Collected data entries
******************************
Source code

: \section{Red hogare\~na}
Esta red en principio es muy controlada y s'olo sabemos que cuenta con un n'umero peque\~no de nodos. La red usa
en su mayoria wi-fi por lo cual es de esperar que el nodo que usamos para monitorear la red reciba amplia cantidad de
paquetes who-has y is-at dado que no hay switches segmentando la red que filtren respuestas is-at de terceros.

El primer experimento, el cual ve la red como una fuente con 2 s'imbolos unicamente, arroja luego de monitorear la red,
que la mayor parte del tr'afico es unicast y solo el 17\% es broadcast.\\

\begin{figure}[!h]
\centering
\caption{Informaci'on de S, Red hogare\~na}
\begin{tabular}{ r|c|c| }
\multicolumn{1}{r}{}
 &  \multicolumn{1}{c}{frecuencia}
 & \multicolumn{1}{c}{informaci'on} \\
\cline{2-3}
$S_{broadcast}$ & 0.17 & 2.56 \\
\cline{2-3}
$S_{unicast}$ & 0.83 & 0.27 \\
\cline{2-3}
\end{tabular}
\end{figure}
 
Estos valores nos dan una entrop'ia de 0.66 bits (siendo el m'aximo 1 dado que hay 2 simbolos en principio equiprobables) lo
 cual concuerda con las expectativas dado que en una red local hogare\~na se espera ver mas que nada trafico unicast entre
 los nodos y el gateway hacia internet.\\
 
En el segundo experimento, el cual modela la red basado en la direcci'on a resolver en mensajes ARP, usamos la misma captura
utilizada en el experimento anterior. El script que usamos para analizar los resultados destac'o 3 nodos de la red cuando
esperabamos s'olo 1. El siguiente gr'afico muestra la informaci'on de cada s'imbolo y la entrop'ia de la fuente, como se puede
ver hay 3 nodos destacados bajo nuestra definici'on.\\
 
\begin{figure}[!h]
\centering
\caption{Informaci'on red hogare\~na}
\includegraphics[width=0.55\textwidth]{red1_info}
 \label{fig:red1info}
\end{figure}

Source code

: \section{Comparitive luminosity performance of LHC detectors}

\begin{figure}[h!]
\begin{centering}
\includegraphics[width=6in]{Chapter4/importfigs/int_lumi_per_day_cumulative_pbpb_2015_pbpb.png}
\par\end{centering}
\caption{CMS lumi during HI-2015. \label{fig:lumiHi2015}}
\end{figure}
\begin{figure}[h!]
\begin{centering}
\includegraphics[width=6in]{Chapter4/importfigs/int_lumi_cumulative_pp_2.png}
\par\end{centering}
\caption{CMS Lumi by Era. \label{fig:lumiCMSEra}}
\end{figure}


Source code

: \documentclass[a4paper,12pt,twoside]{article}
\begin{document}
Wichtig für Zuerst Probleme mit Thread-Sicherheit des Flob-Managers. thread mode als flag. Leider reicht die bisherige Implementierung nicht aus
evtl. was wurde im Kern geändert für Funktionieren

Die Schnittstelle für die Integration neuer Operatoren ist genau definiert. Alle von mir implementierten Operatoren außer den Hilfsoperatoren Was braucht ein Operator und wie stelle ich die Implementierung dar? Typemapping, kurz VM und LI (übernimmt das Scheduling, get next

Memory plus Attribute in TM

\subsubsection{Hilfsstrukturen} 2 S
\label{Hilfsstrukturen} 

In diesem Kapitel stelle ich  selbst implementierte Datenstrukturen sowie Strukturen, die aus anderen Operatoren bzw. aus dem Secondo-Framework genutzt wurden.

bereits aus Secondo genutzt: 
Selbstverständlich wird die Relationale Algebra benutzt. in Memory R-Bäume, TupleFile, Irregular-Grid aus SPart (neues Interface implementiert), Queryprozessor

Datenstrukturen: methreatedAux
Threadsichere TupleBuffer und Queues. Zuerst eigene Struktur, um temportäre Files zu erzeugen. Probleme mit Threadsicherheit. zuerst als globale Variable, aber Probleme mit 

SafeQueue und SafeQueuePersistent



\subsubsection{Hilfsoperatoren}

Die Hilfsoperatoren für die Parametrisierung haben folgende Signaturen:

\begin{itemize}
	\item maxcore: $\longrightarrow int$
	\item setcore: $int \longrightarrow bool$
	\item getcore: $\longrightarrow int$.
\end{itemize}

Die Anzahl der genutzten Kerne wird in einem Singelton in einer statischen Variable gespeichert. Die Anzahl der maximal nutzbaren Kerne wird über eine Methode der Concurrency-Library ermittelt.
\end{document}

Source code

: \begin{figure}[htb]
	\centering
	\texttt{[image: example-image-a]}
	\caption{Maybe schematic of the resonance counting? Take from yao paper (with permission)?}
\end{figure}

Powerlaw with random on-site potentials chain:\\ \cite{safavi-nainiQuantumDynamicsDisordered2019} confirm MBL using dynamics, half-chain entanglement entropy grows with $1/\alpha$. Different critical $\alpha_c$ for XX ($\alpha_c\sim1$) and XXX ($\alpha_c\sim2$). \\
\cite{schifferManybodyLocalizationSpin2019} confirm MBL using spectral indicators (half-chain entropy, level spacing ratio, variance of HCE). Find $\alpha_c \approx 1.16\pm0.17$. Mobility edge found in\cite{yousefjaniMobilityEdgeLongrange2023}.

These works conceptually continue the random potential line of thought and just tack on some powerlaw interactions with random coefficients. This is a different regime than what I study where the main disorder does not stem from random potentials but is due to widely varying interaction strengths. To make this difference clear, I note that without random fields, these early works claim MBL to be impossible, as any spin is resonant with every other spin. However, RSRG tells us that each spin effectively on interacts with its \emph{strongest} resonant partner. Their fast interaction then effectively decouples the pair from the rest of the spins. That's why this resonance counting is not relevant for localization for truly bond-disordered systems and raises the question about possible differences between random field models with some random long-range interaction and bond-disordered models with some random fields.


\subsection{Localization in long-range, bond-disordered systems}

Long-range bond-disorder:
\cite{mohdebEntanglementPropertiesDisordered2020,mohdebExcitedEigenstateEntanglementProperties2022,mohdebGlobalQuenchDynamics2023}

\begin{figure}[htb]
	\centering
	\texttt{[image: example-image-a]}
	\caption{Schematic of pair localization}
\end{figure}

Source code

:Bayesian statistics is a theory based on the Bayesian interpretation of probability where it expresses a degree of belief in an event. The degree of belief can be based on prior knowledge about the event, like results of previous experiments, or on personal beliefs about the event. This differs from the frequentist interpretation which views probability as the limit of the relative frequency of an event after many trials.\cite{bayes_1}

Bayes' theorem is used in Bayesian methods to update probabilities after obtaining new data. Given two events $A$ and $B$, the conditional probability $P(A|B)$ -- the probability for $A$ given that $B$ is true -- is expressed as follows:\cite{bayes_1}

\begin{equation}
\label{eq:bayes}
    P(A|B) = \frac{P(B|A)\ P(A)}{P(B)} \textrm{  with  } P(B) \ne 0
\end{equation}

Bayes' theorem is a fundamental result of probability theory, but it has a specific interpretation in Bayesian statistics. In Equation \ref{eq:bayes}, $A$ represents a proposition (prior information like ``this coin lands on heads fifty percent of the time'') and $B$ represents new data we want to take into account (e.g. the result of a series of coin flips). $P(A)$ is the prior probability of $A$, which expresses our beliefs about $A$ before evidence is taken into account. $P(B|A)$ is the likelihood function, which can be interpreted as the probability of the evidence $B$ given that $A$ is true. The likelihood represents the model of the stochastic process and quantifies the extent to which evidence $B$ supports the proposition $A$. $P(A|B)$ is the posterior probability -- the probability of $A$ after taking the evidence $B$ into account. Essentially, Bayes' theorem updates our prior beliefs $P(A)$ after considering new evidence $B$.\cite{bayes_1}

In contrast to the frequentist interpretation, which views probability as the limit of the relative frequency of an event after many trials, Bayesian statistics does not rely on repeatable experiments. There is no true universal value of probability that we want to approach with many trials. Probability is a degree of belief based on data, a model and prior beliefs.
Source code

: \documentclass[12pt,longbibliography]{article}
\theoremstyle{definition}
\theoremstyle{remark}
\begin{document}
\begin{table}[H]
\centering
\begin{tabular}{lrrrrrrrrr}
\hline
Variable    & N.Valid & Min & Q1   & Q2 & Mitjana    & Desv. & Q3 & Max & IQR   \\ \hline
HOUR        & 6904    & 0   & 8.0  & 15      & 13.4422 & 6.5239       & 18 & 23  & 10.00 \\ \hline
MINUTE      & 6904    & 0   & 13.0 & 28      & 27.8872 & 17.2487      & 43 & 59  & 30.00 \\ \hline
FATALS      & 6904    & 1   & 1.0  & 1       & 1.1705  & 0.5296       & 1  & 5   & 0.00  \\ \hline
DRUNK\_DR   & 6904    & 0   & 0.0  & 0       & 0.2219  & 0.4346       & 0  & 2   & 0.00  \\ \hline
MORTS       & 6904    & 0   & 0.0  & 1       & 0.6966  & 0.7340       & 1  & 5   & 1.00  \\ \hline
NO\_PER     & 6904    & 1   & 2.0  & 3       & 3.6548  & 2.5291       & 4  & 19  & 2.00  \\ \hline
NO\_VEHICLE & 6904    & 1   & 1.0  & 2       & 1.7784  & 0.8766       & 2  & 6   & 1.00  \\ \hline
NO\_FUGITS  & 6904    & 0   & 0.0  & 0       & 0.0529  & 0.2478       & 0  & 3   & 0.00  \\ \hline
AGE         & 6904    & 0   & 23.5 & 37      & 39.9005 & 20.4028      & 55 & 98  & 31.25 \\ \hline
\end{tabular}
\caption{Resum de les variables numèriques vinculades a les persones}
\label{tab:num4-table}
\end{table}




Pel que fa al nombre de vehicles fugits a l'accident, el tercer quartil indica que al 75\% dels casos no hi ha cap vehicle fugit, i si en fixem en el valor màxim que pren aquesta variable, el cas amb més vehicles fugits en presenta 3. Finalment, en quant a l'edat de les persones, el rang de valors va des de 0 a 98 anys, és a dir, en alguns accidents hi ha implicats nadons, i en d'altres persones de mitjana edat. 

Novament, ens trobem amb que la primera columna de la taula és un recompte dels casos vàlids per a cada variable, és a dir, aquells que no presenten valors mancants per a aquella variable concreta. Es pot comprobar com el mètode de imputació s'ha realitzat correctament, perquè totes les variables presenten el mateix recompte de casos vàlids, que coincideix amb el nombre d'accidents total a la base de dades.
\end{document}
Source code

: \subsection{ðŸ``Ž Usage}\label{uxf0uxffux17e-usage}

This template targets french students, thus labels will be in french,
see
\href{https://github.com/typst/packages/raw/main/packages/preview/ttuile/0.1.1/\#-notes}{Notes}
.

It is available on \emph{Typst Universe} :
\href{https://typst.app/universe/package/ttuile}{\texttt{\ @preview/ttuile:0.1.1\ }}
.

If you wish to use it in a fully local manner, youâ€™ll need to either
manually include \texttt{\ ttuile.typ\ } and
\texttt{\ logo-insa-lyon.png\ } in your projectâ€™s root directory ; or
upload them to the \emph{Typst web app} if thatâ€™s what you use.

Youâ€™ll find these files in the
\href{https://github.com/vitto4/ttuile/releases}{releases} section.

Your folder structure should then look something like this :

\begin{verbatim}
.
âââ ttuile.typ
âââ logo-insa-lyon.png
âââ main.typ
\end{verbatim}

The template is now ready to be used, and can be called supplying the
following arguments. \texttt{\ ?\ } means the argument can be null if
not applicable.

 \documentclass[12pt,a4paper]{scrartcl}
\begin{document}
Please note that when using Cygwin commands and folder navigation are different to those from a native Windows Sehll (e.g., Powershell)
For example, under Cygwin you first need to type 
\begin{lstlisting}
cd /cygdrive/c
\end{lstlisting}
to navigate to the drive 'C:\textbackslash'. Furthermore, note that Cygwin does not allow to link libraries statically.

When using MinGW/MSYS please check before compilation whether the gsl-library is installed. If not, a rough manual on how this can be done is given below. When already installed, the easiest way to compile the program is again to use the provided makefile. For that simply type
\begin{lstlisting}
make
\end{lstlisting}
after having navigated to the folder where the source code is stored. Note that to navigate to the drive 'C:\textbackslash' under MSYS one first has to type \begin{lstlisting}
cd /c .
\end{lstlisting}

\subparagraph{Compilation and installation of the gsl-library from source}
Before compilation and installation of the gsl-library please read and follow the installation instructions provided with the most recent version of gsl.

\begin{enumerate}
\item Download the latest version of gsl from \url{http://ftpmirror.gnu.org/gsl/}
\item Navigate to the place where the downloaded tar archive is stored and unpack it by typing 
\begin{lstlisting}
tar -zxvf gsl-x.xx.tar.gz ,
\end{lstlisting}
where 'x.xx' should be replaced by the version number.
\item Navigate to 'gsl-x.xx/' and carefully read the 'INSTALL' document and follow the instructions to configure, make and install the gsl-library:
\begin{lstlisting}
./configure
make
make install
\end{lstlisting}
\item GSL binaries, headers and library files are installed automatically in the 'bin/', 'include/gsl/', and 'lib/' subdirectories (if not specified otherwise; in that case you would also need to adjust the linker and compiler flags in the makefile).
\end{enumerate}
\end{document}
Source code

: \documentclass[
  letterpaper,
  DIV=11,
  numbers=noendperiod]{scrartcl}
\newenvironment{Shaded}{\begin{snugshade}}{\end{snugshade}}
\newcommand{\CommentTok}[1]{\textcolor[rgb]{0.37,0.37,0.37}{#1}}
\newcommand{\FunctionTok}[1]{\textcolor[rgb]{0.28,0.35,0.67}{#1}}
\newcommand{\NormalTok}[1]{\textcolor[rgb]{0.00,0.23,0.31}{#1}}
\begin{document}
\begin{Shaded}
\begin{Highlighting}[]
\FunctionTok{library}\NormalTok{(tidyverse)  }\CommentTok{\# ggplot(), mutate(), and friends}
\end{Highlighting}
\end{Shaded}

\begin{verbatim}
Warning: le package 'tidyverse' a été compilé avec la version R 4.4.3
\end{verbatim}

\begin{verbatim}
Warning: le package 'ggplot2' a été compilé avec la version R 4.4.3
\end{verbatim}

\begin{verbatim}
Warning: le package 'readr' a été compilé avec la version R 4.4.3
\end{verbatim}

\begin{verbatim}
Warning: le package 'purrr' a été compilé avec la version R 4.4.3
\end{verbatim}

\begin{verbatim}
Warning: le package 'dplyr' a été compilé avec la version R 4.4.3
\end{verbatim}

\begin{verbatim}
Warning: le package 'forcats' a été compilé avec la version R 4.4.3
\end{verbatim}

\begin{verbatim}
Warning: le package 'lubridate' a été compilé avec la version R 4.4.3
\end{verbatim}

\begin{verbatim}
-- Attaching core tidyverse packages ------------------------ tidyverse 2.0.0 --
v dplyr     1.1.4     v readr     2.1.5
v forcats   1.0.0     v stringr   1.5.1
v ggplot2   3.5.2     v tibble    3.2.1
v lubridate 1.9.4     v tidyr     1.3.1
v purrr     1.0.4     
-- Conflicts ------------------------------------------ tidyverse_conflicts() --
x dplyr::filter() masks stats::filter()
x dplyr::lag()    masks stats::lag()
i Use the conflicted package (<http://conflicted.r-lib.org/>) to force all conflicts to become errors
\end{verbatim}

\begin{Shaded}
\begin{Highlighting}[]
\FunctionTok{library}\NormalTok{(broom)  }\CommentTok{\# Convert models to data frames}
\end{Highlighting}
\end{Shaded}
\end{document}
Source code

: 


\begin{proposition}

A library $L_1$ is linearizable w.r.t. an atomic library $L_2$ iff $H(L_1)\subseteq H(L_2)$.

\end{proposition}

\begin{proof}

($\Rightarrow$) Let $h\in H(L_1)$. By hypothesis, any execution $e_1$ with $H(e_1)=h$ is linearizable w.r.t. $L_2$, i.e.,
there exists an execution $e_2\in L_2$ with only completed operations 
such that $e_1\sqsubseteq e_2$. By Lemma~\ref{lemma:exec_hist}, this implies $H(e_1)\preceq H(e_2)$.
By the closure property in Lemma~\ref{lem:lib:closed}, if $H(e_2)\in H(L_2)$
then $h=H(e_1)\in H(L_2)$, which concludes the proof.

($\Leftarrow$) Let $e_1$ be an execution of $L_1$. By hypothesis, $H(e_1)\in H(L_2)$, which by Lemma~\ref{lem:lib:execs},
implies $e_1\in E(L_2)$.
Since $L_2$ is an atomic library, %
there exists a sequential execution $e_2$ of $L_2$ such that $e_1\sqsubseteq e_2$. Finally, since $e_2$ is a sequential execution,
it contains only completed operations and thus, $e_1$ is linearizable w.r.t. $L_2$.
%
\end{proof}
******************************
◆ WORK REQUIRED
The lines needed run from the first line of the data through the line containing "en su mayoria"; give them again exactly and nothing else.

◆ ANSWER AREA
Source code

: \section{Red hogare\~na}
Esta red en principio es muy controlada y s'olo sabemos que cuenta con un n'umero peque\~no de nodos. La red usa
en su mayoria wi-fi por lo cual es de esperar que el nodo que usamos para monitorear la red reciba amplia cantidad de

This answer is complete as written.